- [Assignment]:
Print the listing below again, exactly. Skip the pictures.
---- Source material
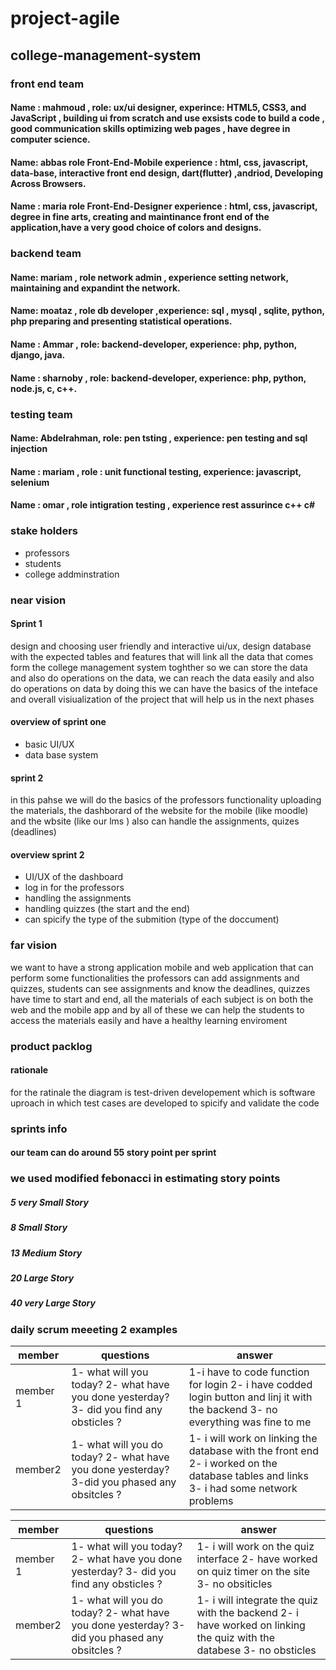 # project-agile
## college-management-system
### front end team
#### Name : mahmoud , role: ux/ui designer, experince:  HTML5, CSS3, and JavaScript , building ui from scratch and use exsists code to build a code , good communication skills optimizing web pages , have degree in computer science. 
#### Name: abbas role Front-End-Mobile experience : html, css, javascript, data-base, interactive front end design, dart(flutter) ,andriod, Developing Across Browsers.
#### Name : maria role Front-End-Designer experience : html, css, javascript, degree in fine arts, creating and maintinance front end of the application,have a very good choice of colors and designs.
### backend team
#### Name: mariam , role network admin , experience setting network, maintaining and expandint the network.
#### Name: moataz , role db developer ,experience: sql , mysql , sqlite, python, php preparing and presenting statistical operations. 
#### Name : Ammar , role: backend-developer, experience: php, python, django, java.
#### Name : sharnoby , role: backend-developer, experience: php, python, node.js, c, c++.


### testing team 
#### Name: Abdelrahman, role: pen tsting , experience: pen testing and sql injection 
#### Name : mariam , role : unit functional testing, experience: javascript, selenium 
#### Name : omar , role intigration testing , experience rest assurince c++ c#

### stake holders 
- professors 
- students 
- college addminstration 

### near vision 
#### Sprint 1
design and choosing user friendly and interactive ui/ux, design database with the expected tables and features that will link all the data that comes form the college management system toghther so we can store the data and also do operations on the data, we can reach the data easily and also do operations on data by doing this we can have the basics of the inteface and overall visiualization of the project that will help us in the next phases 
#### overview of sprint one 
- basic UI/UX
- data base system
#### sprint 2 
in this pahse we will do the basics of the professors functionality uploading the materials, the dashborard of the website for the mobile (like moodle) and the wbsite (like our lms ) also can handle the assignments, quizes (deadlines) 
#### overview sprint 2 
- UI/UX of the dashboard 
- log in for the professors 
- handling the assignments 
- handling quizzes (the start and the end)
- can spicify the type of the submition (type of the doccument)
 ### far vision 
 we want to have a strong application mobile and web application that can perform some functionalities the professors can add assignments and quizzes, students can see assignments and know the deadlines, quizzes have time to start and end, all the materials of each subject is on both the web and the mobile app and by all of these we can help the students to access the materials easily and have a healthy learning enviroment  
### product packlog 
#### rationale 
for the ratinale the diagram is test-driven developement which is software uproach in which test cases are developed to spicify and validate the code
### sprints info 
#### our team can do around 55 story point per sprint
### we used modified febonacci in estimating story points 
##### 5	very Small Story
##### 8	Small Story
##### 13	Medium Story
##### 20	Large Story
##### 40	very Large Story
### daily scrum meeeting 2 examples 
| member   | questions                                                                                    | answer                                                                                                                                 |
|----------|----------------------------------------------------------------------------------------------|----------------------------------------------------------------------------------------------------------------------------------------|
| member 1 | 1- what will you today? 2- what have you done yesterday? 3- did you find any obsticles ?     | 1-i have to code function for login 2- i have codded login button and linj it with the backend 3- no everything was fine to me         |
| member2  | 1- what will you do today? 2- what have you done yesterday? 3-did you phased any obsitcles ? | 1- i will work on linking the database with the front end 2- i worked on the database tables and links 3- i had some network problems  |


| member   | questions                                                                                    | answer                                                                                                                |
|----------|----------------------------------------------------------------------------------------------|-----------------------------------------------------------------------------------------------------------------------|
| member 1 | 1- what will you today? 2- what have you done yesterday? 3- did you find any obsticles ?     | 1- i will work on the quiz interface 2- have worked on quiz timer on the site 3- no obsiticles                        |
| member2  | 1- what will you do today? 2- what have you done yesterday? 3-did you phased any obsitcles ? | 1- i will integrate the quiz with the backend 2- i have worked on linking the quiz with the databese 3- no obsticles  |

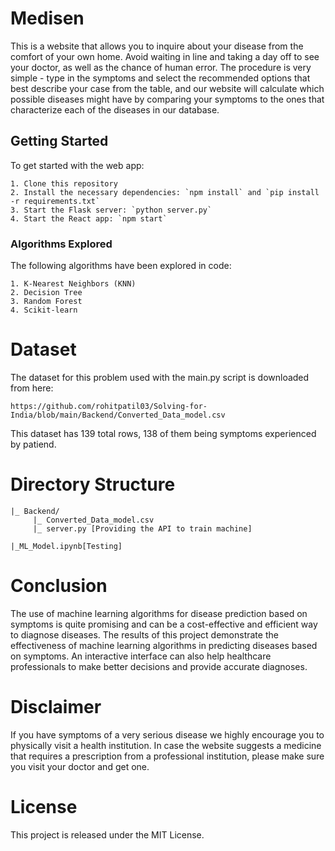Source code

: 
# Medisen
This is a website that allows you to inquire about your disease from the comfort of your own home. Avoid waiting in line and taking a day off to see your doctor, as well as the chance of human error. The procedure is very simple - type in the symptoms and select the recommended options that best describe your case from the table, and our website will calculate which possible diseases might have by comparing your symptoms to the ones that characterize each of the diseases in our database.

## Getting Started

To get started with the web app:

    1. Clone this repository
    2. Install the necessary dependencies: `npm install` and `pip install -r requirements.txt`
    3. Start the Flask server: `python server.py`
    4. Start the React app: `npm start`

### Algorithms Explored
The following algorithms have been explored in code:

    1. K-Nearest Neighbors (KNN)
    2. Decision Tree
    3. Random Forest
    4. Scikit-learn

# Dataset
The dataset for this problem used with the main.py script is downloaded from here:

    https://github.com/rohitpatil03/Solving-for-India/blob/main/Backend/Converted_Data_model.csv

This dataset has 139 total rows, 138 of them being symptoms experienced by patiend.
# Directory Structure
    |_ Backend/
         |_ Converted_Data_model.csv
         |_ server.py [Providing the API to train machine]

    |_ML_Model.ipynb[Testing]

# Conclusion
The use of machine learning algorithms for disease prediction based on symptoms is quite promising and can be a cost-effective and efficient way to diagnose diseases. The results of this project demonstrate the effectiveness of machine learning algorithms in predicting diseases based on symptoms. An interactive interface can also help healthcare professionals to make better decisions and provide accurate diagnoses.

# Disclaimer
If you have symptoms of a very serious disease we highly encourage you to physically visit a health institution. In case the website suggests a medicine that requires a prescription from a professional institution, please make sure you visit your doctor and get one.


# License 
This project is released under the MIT License.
--------
- [Response to the task]:
 # project-agile
## college-management-system
### front end team
#### Name : mahmoud , role: ux/ui designer, experince:  HTML5, CSS3, and JavaScript , building ui from scratch and use exsists code to build a code , good communication skills optimizing web pages , have degree in computer science. 
#### Name: abbas role Front-End-Mobile experience : html, css, javascript, data-base, interactive front end design, dart(flutter) ,andriod, Developing Across Browsers.
#### Name : maria role Front-End-Designer experience : html, css, javascript, degree in fine arts, creating and maintinance front end of the application,have a very good choice of colors and designs.
### backend team
#### Name: mariam , role network admin , experience setting network, maintaining and expandint the network.
#### Name: moataz , role db developer ,experience: sql , mysql , sqlite, python, php preparing and presenting statistical operations. 
#### Name : Ammar , role: backend-developer, experience: php, python, django, java.
#### Name : sharnoby , role: backend-developer, experience: php, python, node.js, c, c++.


### testing team 
#### Name: Abdelrahman, role: pen tsting , experience: pen testing and sql injection 
#### Name : mariam , role : unit functional testing, experience: javascript, selenium 
#### Name : omar , role intigration testing , experience rest assurince c++ c#

### stake holders 
- professors 
- students 
- college addminstration 

### near vision 
#### Sprint 1
design and choosing user friendly and interactive ui/ux, design database with the expected tables and features that will link all the data that comes form the college management system toghther so we can store the data and also do operations on the data, we can reach the data easily and also do operations on data by doing this we can have the basics of the inteface and overall visiualization of the project that will help us in the next phases 
#### overview of sprint one 
- basic UI/UX
- data base system
#### sprint 2 
in this pahse we will do the basics of the professors functionality uploading the materials, the dashborard of the website for the mobile (like moodle) and the wbsite (like our lms ) also can handle the assignments, quizes (deadlines) 
#### overview sprint 2 
- UI/UX of the dashboard 
- log in for the professors 
- handling the assignments 
- handling quizzes (the start and the end)
- can spicify the type of the submition (type of the doccument)
 ### far vision 
 we want to have a strong application mobile and web application that can perform some functionalities the professors can add assignments and quizzes, students can see assignments and know the deadlines, quizzes have time to start and end, all the materials of each subject is on both the web and the mobile app and by all of these we can help the students to access the materials easily and have a healthy learning enviroment  
### product packlog 
#### rationale 
for the ratinale the diagram is test-driven developement which is software uproach in which test cases are developed to spicify and validate the code
### sprints info 
#### our team can do around 55 story point per sprint
### we used modified febonacci in estimating story points 
##### 5	very Small Story
##### 8	Small Story
##### 13	Medium Story
##### 20	Large Story
##### 40	very Large Story
### daily scrum meeeting 2 examples 
| member   | questions                                                                                    | answer                                                                                                                                 |
|----------|----------------------------------------------------------------------------------------------|----------------------------------------------------------------------------------------------------------------------------------------|
| member 1 | 1- what will you today? 2- what have you done yesterday? 3- did you find any obsticles ?     | 1-i have to code function for login 2- i have codded login button and linj it with the backend 3- no everything was fine to me         |
| member2  | 1- what will you do today? 2- what have you done yesterday? 3-did you phased any obsitcles ? | 1- i will work on linking the database with the front end 2- i worked on the database tables and links 3- i had some network problems  |


| member   | questions                                                                                    | answer                                                                                                                |
|----------|----------------------------------------------------------------------------------------------|-----------------------------------------------------------------------------------------------------------------------|
| member 1 | 1- what will you today? 2- what have you done yesterday? 3- did you find any obsticles ?     | 1- i will work on the quiz interface 2- have worked on quiz timer on the site 3- no obsiticles                        |
| member2  | 1- what will you do today? 2- what have you done yesterday? 3-did you phased any obsitcles ? | 1- i will integrate the quiz with the backend 2- i have worked on linking the quiz with the databese 3- no obsticles  |

Source code

: 
# Medisen
This is a website that allows you to inquire about your disease from the comfort of your own home. Avoid waiting in line and taking a day off to see your doctor, as well as the chance of human error. The procedure is very simple - type in the symptoms and select the recommended options that best describe your case from the table, and our website will calculate which possible diseases might have by comparing your symptoms to the ones that characterize each of the diseases in our database.

## Getting Started

To get started with the web app:

    1. Clone this repository
    2. Install the necessary dependencies: `npm install` and `pip install -r requirements.txt`
    3. Start the Flask server: `python server.py`
    4. Start the React app: `npm start`

### Algorithms Explored
The following algorithms have been explored in code:

    1. K-Nearest Neighbors (KNN)
    2. Decision Tree
    3. Random Forest
    4. Scikit-learn

# Dataset
The dataset for this problem used with the main.py script is downloaded from here:

    https://github.com/rohitpatil03/Solving-for-India/blob/main/Backend/Converted_Data_model.csv

This dataset has 139 total rows, 138 of them being symptoms experienced by patiend.
# Directory Structure
    |_ Backend/
         |_ Converted_Data_model.csv
         |_ server.py [Providing the API to train machine]

    |_ML_Model.ipynb[Testing]

# Conclusion
The use of machine learning algorithms for disease prediction based on symptoms is quite promising and can be a cost-effective and efficient way to diagnose diseases. The results of this project demonstrate the effectiveness of machine learning algorithms in predicting diseases based on symptoms. An interactive interface can also help healthcare professionals to make better decisions and provide accurate diagnoses.

# Disclaimer
If you have symptoms of a very serious disease we highly encourage you to physically visit a health institution. In case the website suggests a medicine that requires a prescription from a professional institution, please make sure you visit your doctor and get one.


# License 
This project is released under the MIT License.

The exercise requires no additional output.